As a way to mark the 150th anniversary of confederation, The Philanthropist profiled Canadians from across the non-profit sector and put a face to 150 individuals who work or volunteer in Canada’s social sector. As 2017 drew to a close, we published our final profile of 2017 — reaching our target of speaking with 150 people! The Philanthropist recognizes that Canada’s history did not begin 150 years ago. And it will continue beyond 150 years. In this spirit, we will continue to profile people in the non-profit sector throughout 2018.

Name: Alia Scanlon

Current role in the sector: Project Director of Jane’s Walk, a project of Tides Canada

Years working and/or volunteering in the non-profit sector: 20 years.

What was your first job in the sector or a defining moment?
I’ve volunteered all my life, but didn’t actually entertain the idea of a career in the nonprofit sector until my mid-20s. I was working for a big management consulting firm in Shanghai and feeling peeved about how much of my time I was spending helping car manufacturers figure out how to sell more cars. I realized that I felt much more energized by the volunteer work I was doing with a local environmental organization, ditched my MBA ambitions, and went for the MPA instead.

Describe your desk/workspace.
Since late last year, I’ve been office-hopping between two co-working spaces: CSI Annex and the City Builders Lab at 401 Richmond in Toronto, so I have two shared desks I get to choose from every day. They’re both older buildings filled with creativity and community. Both spaces are always buzzing with smart people doing incredible things. For most of the year, it’s just me at Jane’s Walk, so having lots of people around to collaborate with and talk keeps me energized and inspired.

What are you reading or following that has expanded your understanding of the non-profit sector?
I’ve been reading Messy: The Power of Disorder to Transform Our Lives by Tim Harford. It’s validating a lot of my own learning experiences in community organizing and city-building. Jane Jacobs believed that cities are complex organisms upon which one cannot impose any real order, and encouraged us to embrace the fact that cities are messy, communities are complicated, and there are no easy solutions. I’ve taken that to heart and always encourage people coming into this kind of work to find a way to sit comfortably in chaos rather than attempt to order the chaos around.

What do you think our sector needs to be thinking about?
I’ve been doing a lot of thinking about the ethical use of donated labor. The majority of Jane’s Walk volunteers are young people who use volunteer opportunities to seek employment, not feel warm fuzzies.
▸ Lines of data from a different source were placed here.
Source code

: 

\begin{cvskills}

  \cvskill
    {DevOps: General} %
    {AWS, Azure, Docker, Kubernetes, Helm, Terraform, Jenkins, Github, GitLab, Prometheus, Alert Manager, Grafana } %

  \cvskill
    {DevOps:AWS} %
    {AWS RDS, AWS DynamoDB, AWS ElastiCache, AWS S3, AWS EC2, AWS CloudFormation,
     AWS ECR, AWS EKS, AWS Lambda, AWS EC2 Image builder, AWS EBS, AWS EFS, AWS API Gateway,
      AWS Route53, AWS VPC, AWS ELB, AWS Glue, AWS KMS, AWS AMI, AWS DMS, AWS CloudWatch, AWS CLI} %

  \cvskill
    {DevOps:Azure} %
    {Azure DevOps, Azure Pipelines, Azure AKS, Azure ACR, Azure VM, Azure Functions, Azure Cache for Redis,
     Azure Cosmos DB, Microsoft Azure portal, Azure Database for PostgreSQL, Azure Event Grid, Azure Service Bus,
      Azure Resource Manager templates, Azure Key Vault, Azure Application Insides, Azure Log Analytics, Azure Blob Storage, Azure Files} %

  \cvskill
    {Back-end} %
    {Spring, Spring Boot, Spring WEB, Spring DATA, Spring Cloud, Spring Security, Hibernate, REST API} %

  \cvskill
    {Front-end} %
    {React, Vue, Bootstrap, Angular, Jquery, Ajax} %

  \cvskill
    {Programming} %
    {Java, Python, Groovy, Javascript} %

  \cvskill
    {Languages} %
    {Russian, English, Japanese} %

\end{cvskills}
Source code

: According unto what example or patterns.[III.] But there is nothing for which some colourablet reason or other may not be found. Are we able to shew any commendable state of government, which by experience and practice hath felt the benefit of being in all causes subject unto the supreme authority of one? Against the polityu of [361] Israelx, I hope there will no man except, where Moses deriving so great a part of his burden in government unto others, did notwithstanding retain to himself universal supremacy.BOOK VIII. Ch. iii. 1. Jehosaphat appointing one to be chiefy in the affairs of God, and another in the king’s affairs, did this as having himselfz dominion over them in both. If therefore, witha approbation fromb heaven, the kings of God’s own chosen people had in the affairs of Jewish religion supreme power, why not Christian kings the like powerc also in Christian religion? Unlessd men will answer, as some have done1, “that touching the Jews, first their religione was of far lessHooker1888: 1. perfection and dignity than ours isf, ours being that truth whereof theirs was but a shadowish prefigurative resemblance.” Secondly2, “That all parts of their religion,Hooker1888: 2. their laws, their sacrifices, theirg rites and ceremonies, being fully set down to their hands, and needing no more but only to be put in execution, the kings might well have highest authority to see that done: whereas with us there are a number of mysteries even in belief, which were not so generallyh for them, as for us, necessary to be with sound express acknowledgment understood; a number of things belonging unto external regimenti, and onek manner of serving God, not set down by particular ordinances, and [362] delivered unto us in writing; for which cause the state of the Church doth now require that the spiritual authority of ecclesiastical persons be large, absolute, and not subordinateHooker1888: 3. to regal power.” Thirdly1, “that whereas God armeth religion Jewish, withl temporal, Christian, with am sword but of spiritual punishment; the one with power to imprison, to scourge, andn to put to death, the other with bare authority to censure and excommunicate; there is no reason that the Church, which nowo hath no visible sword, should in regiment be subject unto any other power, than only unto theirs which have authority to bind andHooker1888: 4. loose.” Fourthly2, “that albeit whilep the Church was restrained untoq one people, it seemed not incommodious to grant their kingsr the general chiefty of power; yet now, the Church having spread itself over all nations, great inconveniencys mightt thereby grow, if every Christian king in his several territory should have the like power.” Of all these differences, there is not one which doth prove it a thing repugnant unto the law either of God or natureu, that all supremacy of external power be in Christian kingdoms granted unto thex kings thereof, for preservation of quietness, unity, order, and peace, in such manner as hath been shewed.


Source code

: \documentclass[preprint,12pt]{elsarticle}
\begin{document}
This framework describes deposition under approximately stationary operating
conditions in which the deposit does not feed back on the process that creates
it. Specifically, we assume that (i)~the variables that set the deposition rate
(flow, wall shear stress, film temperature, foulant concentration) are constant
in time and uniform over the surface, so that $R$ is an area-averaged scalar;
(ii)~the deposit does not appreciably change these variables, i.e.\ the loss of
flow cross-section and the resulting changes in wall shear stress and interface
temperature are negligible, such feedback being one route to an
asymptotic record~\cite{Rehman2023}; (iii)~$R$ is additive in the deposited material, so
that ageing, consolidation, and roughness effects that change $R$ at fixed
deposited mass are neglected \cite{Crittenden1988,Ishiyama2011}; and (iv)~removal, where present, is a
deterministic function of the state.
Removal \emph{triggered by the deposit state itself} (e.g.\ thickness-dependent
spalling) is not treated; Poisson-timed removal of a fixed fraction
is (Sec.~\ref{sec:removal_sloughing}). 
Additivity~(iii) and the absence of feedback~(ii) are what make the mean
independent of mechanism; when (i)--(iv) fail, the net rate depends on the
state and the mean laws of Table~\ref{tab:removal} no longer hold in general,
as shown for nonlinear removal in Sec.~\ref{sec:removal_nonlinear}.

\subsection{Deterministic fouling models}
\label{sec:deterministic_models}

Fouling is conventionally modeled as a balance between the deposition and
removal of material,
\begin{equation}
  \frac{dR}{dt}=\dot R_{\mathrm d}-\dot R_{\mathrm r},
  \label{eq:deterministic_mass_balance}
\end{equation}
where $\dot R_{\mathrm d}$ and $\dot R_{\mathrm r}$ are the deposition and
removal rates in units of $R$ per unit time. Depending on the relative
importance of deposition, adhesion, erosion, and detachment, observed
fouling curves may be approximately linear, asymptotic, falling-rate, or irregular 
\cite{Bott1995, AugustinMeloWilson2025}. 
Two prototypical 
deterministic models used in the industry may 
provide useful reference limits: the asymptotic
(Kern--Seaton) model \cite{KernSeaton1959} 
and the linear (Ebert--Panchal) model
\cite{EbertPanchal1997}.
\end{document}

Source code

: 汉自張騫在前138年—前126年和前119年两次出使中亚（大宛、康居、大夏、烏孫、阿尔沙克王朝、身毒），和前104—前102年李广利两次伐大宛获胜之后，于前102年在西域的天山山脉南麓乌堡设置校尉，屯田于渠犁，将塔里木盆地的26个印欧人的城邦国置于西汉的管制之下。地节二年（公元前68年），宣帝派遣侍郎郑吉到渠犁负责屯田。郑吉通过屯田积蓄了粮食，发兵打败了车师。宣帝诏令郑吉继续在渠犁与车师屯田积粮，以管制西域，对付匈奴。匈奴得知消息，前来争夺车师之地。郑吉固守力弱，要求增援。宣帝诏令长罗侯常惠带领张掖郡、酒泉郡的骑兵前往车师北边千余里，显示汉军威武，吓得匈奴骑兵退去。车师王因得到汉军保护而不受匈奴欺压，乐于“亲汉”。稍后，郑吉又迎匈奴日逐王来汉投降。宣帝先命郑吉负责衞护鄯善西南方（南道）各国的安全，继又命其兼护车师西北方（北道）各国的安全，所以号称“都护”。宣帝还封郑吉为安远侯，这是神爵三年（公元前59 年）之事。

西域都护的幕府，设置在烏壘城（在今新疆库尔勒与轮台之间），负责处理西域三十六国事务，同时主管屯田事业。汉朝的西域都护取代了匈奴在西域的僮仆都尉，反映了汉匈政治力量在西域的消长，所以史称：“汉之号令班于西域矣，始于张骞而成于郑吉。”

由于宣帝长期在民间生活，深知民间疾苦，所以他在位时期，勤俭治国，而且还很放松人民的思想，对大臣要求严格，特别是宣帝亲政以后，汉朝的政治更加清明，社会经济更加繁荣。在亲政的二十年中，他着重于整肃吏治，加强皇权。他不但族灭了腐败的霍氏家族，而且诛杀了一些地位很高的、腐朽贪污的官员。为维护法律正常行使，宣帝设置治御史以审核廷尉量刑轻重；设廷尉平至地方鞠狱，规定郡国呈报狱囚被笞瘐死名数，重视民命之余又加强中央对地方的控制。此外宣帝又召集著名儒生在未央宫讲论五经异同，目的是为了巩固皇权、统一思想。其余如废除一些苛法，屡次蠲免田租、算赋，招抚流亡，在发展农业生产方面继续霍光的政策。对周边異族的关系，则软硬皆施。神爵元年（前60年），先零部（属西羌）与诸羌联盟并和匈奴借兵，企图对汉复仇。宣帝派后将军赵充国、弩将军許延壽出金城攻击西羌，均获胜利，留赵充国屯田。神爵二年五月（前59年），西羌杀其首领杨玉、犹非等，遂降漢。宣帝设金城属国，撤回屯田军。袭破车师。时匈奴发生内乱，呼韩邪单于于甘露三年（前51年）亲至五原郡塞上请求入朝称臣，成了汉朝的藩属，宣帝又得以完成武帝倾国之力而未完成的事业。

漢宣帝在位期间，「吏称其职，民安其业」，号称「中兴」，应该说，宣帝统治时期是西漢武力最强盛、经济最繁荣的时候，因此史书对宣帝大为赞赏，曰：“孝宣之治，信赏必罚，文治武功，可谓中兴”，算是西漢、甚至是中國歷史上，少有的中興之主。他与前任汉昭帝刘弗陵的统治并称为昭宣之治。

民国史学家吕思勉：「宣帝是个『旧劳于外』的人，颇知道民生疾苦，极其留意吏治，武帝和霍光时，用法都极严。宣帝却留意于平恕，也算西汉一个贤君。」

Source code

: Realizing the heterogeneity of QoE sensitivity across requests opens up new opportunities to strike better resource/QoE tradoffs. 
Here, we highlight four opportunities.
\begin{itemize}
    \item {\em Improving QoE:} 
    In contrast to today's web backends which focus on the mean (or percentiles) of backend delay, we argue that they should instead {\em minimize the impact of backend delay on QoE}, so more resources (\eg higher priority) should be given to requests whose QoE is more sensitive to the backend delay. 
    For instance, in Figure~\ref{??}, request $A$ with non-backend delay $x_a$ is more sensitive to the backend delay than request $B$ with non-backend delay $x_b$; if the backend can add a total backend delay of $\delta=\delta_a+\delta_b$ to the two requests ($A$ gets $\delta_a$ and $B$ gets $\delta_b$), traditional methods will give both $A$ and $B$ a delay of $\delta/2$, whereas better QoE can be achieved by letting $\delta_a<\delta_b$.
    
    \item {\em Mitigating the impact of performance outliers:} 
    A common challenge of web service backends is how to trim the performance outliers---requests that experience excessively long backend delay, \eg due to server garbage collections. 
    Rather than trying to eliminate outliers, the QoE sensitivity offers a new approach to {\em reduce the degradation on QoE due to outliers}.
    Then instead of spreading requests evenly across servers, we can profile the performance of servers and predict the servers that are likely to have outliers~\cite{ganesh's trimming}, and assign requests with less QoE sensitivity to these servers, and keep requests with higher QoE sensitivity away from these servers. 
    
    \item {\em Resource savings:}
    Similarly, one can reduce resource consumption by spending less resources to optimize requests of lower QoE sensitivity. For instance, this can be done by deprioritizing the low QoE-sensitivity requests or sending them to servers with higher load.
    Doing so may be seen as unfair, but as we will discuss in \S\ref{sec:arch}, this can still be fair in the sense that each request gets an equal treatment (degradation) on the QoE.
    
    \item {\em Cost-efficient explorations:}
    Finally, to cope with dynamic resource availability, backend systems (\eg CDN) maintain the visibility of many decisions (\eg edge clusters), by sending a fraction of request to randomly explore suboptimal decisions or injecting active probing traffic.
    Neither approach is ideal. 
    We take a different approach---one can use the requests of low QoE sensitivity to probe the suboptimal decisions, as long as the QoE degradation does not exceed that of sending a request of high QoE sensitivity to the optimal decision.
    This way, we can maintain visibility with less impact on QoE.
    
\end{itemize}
In a lot of ways, our volunteers aren’t a resource to be used — they’re beneficiaries of our programming, and they need to be treated as such. I’ve stopped taking on volunteers unless I know I have the resources to support them and can ensure that they are getting value out of their labour. I hope the sector takes a long, hard look at its use of volunteers and assesses its own contributions to labor precarity.